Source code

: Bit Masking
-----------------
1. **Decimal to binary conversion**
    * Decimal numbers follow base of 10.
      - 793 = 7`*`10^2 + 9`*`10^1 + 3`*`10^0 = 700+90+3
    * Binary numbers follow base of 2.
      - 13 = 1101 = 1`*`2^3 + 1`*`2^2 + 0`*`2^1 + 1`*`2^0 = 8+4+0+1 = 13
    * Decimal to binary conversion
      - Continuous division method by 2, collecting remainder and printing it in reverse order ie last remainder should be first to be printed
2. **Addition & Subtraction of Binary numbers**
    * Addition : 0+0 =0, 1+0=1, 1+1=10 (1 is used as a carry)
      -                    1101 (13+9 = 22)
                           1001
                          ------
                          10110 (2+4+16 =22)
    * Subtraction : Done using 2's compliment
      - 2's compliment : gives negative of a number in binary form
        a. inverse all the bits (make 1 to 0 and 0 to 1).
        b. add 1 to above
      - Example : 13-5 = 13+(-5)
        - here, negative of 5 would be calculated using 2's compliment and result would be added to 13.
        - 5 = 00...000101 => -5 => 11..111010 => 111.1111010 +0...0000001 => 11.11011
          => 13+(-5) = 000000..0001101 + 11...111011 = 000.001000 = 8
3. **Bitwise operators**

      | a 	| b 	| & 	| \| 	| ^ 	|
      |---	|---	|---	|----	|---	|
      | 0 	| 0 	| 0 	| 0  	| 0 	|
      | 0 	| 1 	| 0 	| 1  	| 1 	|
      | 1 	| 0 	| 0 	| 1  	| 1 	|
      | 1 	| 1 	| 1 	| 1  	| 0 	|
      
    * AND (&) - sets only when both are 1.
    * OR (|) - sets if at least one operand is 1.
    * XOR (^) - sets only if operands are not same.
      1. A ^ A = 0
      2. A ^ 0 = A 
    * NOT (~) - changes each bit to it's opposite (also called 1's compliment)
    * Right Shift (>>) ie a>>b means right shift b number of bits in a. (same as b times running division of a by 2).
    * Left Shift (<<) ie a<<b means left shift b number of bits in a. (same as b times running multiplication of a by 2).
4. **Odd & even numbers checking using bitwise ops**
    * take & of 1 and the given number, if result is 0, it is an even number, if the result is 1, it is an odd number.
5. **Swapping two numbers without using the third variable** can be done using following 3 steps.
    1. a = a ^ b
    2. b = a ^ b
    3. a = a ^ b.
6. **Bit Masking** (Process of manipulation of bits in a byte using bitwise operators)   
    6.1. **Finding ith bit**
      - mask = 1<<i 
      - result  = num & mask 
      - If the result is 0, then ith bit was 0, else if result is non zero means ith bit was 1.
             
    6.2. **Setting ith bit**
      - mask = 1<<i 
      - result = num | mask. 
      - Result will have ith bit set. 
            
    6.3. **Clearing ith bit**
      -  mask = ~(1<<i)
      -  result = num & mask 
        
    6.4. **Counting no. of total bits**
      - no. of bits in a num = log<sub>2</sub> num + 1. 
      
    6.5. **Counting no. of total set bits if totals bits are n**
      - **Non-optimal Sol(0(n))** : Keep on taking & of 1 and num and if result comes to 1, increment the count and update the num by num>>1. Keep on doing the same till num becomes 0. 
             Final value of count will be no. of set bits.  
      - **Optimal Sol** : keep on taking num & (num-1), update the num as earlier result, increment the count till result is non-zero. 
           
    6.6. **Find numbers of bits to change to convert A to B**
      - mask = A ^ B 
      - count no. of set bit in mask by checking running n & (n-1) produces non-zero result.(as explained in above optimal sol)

☆ ☆ ☆

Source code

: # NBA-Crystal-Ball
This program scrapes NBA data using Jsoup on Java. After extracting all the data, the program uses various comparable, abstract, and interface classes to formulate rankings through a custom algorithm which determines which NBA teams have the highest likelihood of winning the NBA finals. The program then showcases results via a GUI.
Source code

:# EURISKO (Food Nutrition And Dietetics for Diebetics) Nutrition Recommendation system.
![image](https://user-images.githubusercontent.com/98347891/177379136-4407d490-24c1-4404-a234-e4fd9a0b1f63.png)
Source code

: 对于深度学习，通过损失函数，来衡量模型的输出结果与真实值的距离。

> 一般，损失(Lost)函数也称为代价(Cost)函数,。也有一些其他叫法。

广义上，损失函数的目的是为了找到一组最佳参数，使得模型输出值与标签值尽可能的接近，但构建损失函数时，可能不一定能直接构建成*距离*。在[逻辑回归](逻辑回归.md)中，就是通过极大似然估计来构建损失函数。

☆ ☆ ☆

> [Task to complete]
In the listing above, find the line containing "both are 1." and the line containing "6.1. **Finding ith bit**". Output them and every line between, exactly, and nothing else.

> [Result]
    * AND (&) - sets only when both are 1.
    * OR (|) - sets if at least one operand is 1.
    * XOR (^) - sets only if operands are not same.
      1. A ^ A = 0
      2. A ^ 0 = A 
    * NOT (~) - changes each bit to it's opposite (also called 1's compliment)
    * Right Shift (>>) ie a>>b means right shift b number of bits in a. (same as b times running division of a by 2).
    * Left Shift (<<) ie a<<b means left shift b number of bits in a. (same as b times running multiplication of a by 2).
4. **Odd & even numbers checking using bitwise ops**
    * take & of 1 and the given number, if result is 0, it is an even number, if the result is 1, it is an odd number.
5. **Swapping two numbers without using the third variable** can be done using following 3 steps.
    1. a = a ^ b
    2. b = a ^ b
    3. a = a ^ b.
6. **Bit Masking** (Process of manipulation of bits in a byte using bitwise operators)   
    6.1. **Finding ith bit**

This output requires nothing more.